Find every line in the records that holds the string "Fluorescence". Copy each one.

===============

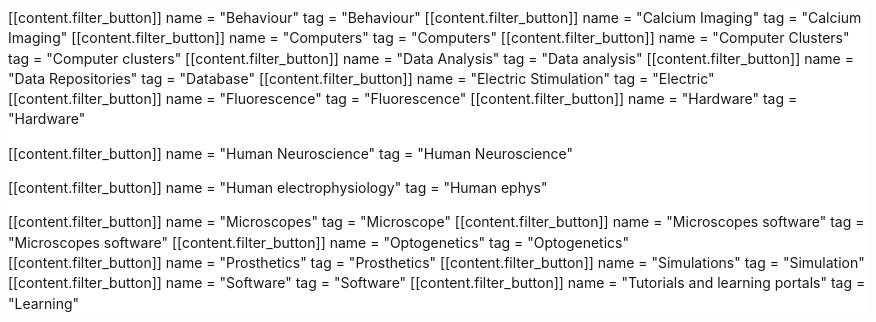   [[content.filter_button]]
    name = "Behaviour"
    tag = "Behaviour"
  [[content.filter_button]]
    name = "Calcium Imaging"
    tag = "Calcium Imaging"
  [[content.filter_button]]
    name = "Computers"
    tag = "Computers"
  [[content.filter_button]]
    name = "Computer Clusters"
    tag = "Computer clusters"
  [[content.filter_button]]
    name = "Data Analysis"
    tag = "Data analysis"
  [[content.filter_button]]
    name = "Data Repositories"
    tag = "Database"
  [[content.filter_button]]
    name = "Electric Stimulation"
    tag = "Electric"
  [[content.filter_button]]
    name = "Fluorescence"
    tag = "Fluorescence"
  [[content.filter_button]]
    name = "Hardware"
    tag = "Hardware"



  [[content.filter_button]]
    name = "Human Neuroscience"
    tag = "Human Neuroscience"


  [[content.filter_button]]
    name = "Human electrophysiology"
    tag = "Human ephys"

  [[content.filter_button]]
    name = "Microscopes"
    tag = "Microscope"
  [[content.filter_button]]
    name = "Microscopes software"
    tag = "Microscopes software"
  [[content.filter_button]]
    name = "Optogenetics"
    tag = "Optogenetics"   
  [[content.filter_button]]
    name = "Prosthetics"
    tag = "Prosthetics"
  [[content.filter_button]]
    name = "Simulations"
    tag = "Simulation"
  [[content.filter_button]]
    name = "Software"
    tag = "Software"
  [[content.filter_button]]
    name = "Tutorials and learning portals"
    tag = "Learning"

===============

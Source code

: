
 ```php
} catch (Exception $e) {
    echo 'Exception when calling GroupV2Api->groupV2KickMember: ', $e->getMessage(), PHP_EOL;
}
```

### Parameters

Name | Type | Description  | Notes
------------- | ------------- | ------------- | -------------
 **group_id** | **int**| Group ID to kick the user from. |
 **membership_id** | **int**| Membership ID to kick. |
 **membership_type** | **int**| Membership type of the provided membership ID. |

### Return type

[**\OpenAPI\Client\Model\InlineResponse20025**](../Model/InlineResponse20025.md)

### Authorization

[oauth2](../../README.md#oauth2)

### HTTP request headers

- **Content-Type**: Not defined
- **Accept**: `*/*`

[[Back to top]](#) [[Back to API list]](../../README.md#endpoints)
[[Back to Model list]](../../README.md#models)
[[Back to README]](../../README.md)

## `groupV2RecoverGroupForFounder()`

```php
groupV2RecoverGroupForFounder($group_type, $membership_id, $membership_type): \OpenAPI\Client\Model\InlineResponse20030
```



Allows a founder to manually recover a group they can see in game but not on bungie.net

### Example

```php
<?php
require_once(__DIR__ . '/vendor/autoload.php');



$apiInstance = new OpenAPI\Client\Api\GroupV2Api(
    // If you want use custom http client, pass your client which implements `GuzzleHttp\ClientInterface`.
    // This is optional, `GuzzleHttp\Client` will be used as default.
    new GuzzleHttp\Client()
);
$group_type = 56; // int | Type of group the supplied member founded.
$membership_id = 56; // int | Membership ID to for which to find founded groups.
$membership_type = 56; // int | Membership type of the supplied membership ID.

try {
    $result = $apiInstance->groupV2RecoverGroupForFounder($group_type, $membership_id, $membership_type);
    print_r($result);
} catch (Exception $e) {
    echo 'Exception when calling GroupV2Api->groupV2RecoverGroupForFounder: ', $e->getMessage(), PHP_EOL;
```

===============

FINISHED EXERCISE
    name = "Fluorescence"
    tag = "Fluorescence"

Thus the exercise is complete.